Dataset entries
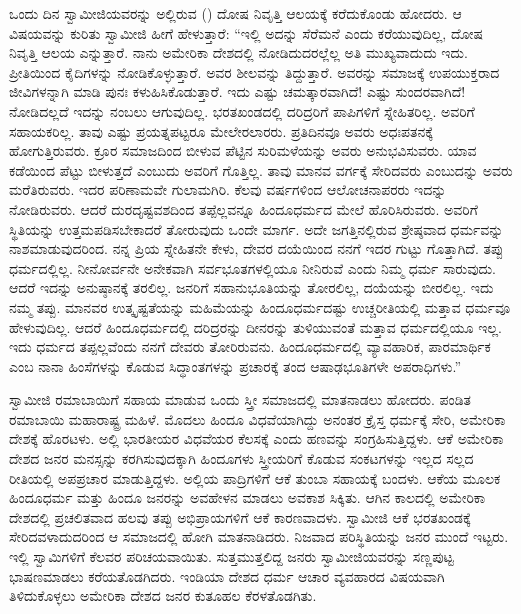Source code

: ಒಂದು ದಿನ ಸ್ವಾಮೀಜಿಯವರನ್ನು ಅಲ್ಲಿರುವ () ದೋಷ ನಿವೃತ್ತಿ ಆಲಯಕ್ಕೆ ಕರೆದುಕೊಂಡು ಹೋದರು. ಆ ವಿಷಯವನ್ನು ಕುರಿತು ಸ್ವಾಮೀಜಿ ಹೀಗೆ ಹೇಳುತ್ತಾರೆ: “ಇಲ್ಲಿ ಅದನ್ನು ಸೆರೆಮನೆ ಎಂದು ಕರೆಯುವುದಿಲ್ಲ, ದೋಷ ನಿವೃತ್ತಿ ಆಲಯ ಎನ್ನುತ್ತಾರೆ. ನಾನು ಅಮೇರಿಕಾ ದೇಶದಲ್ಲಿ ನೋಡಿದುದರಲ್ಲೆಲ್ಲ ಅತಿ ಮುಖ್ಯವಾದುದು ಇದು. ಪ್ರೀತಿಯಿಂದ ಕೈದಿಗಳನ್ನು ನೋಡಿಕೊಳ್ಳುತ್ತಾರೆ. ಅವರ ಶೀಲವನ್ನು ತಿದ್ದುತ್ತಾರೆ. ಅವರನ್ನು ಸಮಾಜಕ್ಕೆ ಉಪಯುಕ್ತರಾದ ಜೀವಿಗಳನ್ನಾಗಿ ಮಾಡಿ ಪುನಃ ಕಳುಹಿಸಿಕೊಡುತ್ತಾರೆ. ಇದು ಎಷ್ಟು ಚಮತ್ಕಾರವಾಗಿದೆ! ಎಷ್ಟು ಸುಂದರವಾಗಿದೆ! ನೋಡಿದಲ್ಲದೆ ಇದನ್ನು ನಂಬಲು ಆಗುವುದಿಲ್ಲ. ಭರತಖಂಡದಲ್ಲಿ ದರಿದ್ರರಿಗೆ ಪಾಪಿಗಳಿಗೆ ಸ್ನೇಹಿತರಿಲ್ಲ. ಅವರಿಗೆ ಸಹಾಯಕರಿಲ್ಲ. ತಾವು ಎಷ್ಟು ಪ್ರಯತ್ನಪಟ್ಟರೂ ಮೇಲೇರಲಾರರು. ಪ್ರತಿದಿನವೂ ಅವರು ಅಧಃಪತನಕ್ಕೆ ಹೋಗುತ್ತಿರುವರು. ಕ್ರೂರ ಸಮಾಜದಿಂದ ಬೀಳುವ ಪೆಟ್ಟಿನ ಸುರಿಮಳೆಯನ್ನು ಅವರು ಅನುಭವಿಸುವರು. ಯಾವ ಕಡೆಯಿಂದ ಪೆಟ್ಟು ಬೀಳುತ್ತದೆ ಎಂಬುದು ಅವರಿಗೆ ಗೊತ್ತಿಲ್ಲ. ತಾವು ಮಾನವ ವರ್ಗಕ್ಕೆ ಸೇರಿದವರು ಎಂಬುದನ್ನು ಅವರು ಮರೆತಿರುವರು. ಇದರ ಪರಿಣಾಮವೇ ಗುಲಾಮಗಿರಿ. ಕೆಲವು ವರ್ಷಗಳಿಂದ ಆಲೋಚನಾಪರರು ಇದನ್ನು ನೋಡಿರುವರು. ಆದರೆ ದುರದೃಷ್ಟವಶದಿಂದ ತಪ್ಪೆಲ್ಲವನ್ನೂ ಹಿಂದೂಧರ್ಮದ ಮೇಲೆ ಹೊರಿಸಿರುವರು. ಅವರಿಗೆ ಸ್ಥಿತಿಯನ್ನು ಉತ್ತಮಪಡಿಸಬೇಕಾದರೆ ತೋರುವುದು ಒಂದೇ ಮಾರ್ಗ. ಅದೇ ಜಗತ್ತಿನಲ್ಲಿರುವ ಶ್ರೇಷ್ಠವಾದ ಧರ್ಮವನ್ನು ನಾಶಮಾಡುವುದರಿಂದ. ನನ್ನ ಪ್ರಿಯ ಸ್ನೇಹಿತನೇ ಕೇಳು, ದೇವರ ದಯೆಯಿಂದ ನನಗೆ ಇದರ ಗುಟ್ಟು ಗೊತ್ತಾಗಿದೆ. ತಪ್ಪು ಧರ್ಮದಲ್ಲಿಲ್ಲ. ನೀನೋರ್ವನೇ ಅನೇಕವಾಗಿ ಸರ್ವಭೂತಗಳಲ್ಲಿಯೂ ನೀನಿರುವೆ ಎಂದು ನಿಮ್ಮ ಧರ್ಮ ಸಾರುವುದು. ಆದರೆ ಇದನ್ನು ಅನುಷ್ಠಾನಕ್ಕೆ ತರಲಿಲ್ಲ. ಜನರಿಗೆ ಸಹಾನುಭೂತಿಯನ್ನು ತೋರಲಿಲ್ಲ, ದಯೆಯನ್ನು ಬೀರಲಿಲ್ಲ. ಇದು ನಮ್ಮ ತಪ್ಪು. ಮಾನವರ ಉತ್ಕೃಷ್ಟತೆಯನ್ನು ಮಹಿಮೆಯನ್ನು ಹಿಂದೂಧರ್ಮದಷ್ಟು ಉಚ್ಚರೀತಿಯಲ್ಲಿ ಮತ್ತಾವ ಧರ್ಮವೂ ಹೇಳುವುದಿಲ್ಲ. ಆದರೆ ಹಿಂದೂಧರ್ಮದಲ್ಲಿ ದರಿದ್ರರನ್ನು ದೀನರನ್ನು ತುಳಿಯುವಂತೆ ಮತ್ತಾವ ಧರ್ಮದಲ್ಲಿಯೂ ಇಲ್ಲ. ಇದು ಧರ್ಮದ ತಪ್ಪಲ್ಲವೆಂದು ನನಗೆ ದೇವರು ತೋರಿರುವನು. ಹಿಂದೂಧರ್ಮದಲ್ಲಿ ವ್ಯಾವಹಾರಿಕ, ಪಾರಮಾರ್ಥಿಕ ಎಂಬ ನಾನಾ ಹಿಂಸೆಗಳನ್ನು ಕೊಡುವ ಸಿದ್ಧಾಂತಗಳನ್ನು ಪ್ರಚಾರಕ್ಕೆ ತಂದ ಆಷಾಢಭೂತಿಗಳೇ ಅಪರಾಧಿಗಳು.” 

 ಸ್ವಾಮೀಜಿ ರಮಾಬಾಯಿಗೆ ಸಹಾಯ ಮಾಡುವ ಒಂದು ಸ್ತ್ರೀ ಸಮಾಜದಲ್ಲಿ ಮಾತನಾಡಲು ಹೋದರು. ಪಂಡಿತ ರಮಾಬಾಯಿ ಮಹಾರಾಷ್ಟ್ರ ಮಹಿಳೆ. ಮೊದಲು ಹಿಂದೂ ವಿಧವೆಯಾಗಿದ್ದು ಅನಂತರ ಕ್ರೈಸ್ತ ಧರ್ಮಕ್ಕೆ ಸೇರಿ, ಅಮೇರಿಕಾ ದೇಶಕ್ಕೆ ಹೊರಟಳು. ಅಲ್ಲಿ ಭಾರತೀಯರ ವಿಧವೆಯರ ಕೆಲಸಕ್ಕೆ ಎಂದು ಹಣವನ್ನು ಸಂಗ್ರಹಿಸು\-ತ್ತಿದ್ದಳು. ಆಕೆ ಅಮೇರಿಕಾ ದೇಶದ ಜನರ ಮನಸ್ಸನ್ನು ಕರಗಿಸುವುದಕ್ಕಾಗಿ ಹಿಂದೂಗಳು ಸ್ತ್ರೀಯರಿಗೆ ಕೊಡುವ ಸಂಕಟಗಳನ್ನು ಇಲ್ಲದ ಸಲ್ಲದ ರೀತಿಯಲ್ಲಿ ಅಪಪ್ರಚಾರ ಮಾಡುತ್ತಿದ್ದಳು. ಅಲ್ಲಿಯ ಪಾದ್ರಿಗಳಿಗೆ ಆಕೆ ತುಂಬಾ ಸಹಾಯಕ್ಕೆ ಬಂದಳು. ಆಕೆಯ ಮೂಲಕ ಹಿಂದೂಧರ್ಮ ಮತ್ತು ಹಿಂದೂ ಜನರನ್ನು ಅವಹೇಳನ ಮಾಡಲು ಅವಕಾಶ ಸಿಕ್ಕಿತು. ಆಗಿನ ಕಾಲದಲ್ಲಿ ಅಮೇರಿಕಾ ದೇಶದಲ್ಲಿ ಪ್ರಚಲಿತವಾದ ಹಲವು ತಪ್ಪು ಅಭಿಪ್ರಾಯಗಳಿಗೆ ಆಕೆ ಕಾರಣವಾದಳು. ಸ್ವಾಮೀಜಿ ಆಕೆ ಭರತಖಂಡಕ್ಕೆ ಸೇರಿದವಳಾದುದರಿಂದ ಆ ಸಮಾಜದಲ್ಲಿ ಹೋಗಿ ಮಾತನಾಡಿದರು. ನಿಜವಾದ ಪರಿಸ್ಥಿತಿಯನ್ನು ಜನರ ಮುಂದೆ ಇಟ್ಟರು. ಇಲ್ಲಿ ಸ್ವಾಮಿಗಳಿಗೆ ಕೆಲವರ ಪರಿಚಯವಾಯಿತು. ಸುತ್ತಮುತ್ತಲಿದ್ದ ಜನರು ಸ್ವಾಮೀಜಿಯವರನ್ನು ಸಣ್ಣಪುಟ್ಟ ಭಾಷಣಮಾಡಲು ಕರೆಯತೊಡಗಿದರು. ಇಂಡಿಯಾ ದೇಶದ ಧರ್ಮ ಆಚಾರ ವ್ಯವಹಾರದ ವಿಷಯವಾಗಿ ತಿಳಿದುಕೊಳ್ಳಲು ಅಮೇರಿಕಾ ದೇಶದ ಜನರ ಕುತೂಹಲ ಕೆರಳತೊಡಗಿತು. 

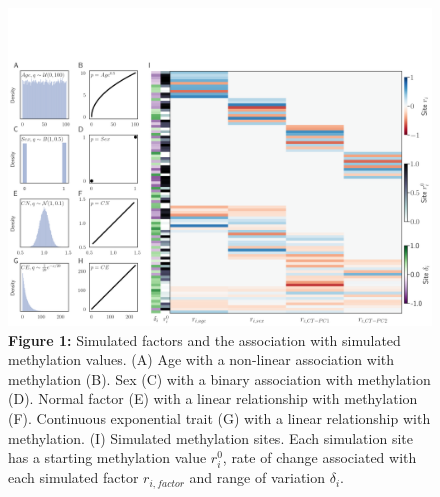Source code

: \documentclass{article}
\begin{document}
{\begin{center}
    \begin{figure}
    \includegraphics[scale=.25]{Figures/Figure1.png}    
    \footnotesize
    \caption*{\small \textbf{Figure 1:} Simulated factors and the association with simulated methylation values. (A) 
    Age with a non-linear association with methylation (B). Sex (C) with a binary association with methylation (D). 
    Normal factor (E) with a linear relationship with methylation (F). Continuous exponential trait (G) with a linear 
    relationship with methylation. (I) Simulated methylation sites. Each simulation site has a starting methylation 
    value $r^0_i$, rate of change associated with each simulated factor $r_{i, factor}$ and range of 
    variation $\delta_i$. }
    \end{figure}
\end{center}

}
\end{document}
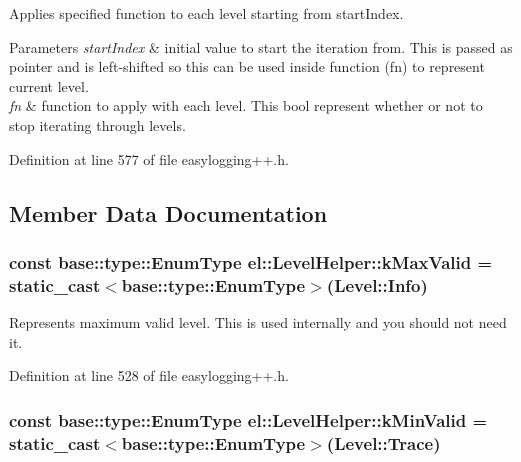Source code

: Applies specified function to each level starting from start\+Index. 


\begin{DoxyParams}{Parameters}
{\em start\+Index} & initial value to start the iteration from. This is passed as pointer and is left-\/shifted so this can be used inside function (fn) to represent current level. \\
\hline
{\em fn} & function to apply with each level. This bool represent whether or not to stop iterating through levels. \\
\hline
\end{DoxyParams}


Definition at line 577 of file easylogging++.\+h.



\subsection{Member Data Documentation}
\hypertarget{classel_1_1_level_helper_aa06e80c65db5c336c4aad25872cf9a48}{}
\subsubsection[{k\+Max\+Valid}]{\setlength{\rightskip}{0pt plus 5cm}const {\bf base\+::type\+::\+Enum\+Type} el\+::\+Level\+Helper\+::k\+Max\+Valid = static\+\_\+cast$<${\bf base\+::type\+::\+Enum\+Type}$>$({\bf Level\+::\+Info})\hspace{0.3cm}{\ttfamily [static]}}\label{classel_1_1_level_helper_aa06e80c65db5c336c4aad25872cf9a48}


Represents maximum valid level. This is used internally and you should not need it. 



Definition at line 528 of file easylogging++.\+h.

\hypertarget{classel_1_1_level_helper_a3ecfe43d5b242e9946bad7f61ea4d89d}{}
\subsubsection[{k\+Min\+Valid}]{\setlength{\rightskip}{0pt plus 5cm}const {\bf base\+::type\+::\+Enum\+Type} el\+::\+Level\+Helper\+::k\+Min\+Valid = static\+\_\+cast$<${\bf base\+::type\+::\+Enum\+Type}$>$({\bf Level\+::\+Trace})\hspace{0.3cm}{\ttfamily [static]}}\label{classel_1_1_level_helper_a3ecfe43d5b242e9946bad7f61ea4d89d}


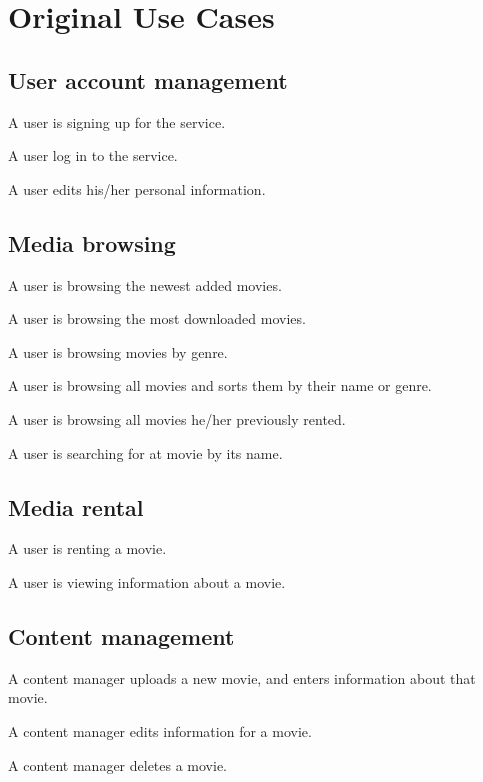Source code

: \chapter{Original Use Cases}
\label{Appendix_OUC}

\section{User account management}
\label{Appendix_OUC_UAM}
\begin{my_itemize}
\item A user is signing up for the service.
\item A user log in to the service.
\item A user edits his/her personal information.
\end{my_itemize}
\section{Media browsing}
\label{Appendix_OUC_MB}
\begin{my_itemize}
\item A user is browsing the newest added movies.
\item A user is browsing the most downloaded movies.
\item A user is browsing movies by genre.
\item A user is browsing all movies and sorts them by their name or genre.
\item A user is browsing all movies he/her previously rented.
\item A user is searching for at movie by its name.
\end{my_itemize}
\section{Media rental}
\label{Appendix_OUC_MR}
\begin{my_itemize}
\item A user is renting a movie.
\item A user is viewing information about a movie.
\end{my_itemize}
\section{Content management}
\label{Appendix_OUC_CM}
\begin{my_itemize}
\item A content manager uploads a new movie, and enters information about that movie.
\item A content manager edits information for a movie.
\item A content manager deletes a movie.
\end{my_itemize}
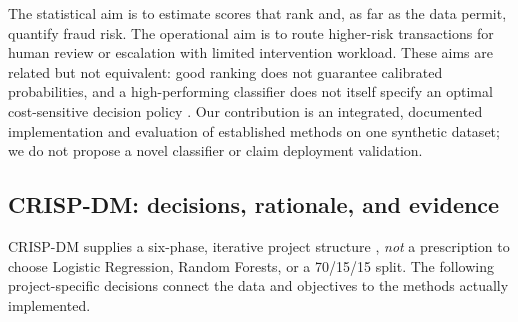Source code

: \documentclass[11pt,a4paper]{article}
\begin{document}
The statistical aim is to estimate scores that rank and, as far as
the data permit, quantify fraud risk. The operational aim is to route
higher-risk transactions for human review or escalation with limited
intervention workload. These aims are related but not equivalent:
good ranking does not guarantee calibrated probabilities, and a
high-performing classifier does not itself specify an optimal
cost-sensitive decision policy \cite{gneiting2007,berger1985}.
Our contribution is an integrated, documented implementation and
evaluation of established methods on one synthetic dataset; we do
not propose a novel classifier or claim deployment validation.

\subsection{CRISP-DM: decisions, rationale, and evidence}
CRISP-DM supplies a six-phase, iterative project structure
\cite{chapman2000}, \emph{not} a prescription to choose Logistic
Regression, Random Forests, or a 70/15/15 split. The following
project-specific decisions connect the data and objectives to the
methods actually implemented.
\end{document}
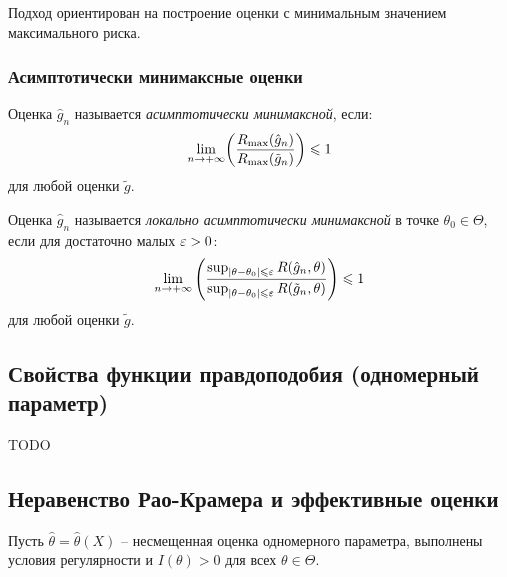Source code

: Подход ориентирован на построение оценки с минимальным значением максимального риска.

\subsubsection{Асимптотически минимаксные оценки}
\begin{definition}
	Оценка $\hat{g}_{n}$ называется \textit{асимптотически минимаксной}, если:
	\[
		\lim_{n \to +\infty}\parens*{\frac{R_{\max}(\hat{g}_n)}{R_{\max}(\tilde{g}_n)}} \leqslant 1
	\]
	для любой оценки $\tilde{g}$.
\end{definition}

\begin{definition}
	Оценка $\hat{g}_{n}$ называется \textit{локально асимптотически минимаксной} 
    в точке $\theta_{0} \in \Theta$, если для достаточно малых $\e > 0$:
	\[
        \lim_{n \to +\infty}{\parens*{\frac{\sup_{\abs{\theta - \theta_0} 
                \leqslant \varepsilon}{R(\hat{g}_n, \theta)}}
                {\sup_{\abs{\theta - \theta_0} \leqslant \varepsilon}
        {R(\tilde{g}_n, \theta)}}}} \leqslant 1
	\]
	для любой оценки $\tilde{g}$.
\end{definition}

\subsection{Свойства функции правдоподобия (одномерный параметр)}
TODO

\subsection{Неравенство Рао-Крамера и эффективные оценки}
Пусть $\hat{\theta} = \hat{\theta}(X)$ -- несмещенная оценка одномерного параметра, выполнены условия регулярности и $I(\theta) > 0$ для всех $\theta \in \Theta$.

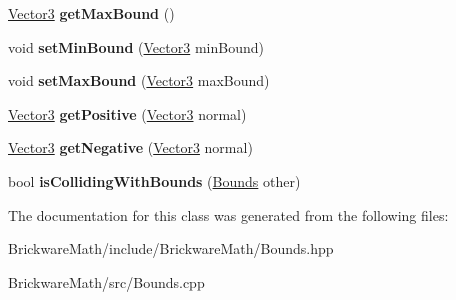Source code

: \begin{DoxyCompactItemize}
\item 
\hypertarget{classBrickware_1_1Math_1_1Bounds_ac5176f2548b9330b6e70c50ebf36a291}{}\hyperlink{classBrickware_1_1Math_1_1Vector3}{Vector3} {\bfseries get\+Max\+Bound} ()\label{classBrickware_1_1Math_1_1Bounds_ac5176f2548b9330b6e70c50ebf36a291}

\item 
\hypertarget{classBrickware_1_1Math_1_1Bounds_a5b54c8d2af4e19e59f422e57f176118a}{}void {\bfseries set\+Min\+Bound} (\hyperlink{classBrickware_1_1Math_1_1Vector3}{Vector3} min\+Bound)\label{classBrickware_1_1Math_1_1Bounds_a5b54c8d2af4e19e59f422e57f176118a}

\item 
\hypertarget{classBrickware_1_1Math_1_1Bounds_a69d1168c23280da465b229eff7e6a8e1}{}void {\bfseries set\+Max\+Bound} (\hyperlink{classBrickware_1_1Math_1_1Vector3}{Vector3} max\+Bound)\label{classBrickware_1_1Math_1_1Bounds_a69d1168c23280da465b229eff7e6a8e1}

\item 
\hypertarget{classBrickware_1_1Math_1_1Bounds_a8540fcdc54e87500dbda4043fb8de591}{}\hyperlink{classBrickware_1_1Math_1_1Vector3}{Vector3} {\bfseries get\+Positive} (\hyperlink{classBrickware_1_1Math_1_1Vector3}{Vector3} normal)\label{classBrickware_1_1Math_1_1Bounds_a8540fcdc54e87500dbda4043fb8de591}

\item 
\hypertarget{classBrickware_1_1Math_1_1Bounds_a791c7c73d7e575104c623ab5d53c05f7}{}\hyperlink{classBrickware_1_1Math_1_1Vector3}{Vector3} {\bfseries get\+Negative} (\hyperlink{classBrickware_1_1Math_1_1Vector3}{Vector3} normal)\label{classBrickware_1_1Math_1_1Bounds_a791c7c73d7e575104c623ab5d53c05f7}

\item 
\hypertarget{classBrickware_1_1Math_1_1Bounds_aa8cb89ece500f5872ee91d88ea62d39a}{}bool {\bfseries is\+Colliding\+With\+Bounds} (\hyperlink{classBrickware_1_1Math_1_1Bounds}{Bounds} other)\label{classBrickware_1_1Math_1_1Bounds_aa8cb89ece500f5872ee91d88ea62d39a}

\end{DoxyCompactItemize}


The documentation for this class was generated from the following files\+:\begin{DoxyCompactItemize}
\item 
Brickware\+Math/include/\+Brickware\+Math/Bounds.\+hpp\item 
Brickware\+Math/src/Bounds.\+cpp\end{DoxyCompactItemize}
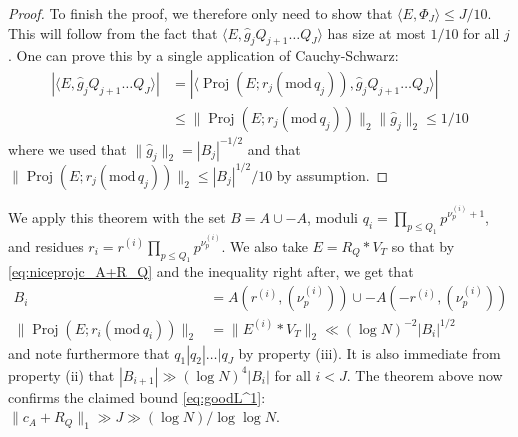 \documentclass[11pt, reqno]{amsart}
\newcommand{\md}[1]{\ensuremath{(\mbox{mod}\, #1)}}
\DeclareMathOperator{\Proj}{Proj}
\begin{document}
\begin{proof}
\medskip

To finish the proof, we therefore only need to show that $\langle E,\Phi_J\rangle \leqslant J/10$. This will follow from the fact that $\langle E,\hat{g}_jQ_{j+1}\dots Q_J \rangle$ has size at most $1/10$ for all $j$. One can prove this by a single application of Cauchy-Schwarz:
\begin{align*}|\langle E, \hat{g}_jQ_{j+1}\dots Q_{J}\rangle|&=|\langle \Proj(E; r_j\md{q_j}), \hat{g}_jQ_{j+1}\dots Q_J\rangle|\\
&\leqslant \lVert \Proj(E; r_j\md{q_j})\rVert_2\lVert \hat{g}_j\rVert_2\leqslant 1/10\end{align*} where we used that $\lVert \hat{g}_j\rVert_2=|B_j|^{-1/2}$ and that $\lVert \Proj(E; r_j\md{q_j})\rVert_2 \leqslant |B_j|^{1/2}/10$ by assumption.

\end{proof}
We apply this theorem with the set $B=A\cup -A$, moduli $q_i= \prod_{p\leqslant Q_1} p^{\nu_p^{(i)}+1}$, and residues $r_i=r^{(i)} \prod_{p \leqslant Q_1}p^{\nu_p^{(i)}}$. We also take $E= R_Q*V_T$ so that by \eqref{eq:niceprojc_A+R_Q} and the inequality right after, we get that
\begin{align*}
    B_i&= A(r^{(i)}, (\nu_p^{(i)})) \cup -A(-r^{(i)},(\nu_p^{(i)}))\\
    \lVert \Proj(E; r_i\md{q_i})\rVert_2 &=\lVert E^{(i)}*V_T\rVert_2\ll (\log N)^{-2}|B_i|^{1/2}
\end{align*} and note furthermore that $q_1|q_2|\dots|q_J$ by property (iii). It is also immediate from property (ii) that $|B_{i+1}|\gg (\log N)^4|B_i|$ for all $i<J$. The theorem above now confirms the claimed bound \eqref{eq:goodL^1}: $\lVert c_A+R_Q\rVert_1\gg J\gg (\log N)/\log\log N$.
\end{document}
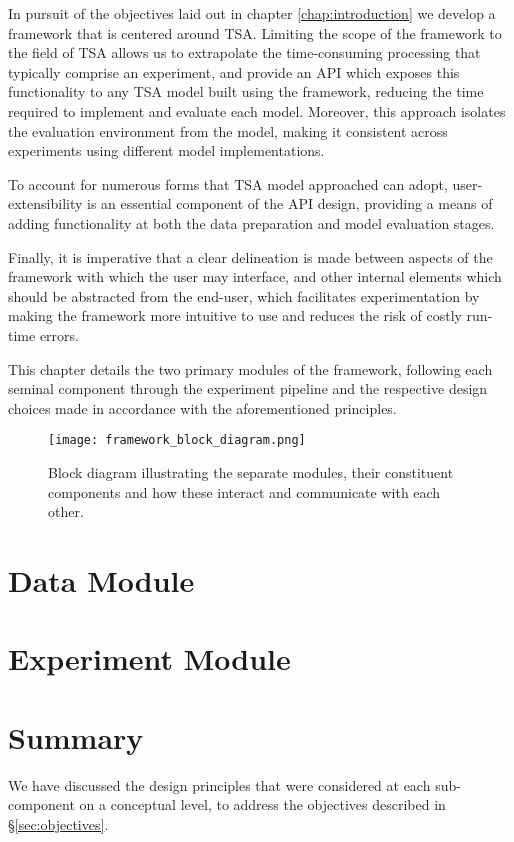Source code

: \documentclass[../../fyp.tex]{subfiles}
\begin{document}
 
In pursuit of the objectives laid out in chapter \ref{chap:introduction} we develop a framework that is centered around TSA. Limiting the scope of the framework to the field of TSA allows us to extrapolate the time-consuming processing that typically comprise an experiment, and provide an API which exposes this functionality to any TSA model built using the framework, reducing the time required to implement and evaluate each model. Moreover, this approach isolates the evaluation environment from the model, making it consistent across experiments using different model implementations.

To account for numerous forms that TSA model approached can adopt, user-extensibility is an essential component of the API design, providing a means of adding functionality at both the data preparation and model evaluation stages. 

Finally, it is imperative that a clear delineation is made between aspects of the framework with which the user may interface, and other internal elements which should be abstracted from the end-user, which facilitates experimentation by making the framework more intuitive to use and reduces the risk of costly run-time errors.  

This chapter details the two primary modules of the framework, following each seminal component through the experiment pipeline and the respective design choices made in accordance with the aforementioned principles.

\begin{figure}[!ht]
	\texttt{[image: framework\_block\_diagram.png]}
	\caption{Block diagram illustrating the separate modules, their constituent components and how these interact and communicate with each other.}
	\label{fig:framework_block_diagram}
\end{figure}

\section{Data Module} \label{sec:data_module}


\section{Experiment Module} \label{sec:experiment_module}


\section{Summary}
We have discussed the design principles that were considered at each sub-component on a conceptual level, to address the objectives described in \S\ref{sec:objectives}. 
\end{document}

▸ Problem to solve
Each line in the data that holds the string "align" should be found and copied.

▸ Exercise answer
\begin{align*}|\langle E, \hat{g}_jQ_{j+1}\dots Q_{J}\rangle|&=|\langle \Proj(E; r_j\md{q_j}), \hat{g}_jQ_{j+1}\dots Q_J\rangle|\\
&\leqslant \lVert \Proj(E; r_j\md{q_j})\rVert_2\lVert \hat{g}_j\rVert_2\leqslant 1/10\end{align*} where we used that $\lVert \hat{g}_j\rVert_2=|B_j|^{-1/2}$ and that $\lVert \Proj(E; r_j\md{q_j})\rVert_2 \leqslant |B_j|^{1/2}/10$ by assumption.
\begin{align*}
\end{align*} and note furthermore that $q_1|q_2|\dots|q_J$ by property (iii). It is also immediate from property (ii) that $|B_{i+1}|\gg (\log N)^4|B_i|$ for all $i<J$. The theorem above now confirms the claimed bound \eqref{eq:goodL^1}: $\lVert c_A+R_Q\rVert_1\gg J\gg (\log N)/\log\log N$.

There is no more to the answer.